• [EXERCISE] Print the listing below once more, unchanged.

+++++

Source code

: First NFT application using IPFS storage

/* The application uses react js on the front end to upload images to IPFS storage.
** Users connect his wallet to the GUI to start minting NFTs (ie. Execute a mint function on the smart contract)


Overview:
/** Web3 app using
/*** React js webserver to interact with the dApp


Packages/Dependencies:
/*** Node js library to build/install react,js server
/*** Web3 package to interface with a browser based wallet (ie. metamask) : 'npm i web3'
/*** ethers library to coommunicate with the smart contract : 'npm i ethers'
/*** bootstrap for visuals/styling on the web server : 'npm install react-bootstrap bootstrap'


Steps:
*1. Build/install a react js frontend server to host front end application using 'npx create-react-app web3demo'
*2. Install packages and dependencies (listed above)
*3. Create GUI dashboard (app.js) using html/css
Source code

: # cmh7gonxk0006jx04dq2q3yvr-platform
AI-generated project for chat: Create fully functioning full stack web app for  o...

+++++

• [ANSWER SPACE]
Source code

: First NFT application using IPFS storage

/* The application uses react js on the front end to upload images to IPFS storage.
** Users connect his wallet to the GUI to start minting NFTs (ie. Execute a mint function on the smart contract)


Overview:
/** Web3 app using
/*** React js webserver to interact with the dApp


Packages/Dependencies:
/*** Node js library to build/install react,js server
/*** Web3 package to interface with a browser based wallet (ie. metamask) : 'npm i web3'
/*** ethers library to coommunicate with the smart contract : 'npm i ethers'
/*** bootstrap for visuals/styling on the web server : 'npm install react-bootstrap bootstrap'


Steps:
*1. Build/install a react js frontend server to host front end application using 'npx create-react-app web3demo'
*2. Install packages and dependencies (listed above)
*3. Create GUI dashboard (app.js) using html/css
Source code

: # cmh7gonxk0006jx04dq2q3yvr-platform
AI-generated project for chat: Create fully functioning full stack web app for  o...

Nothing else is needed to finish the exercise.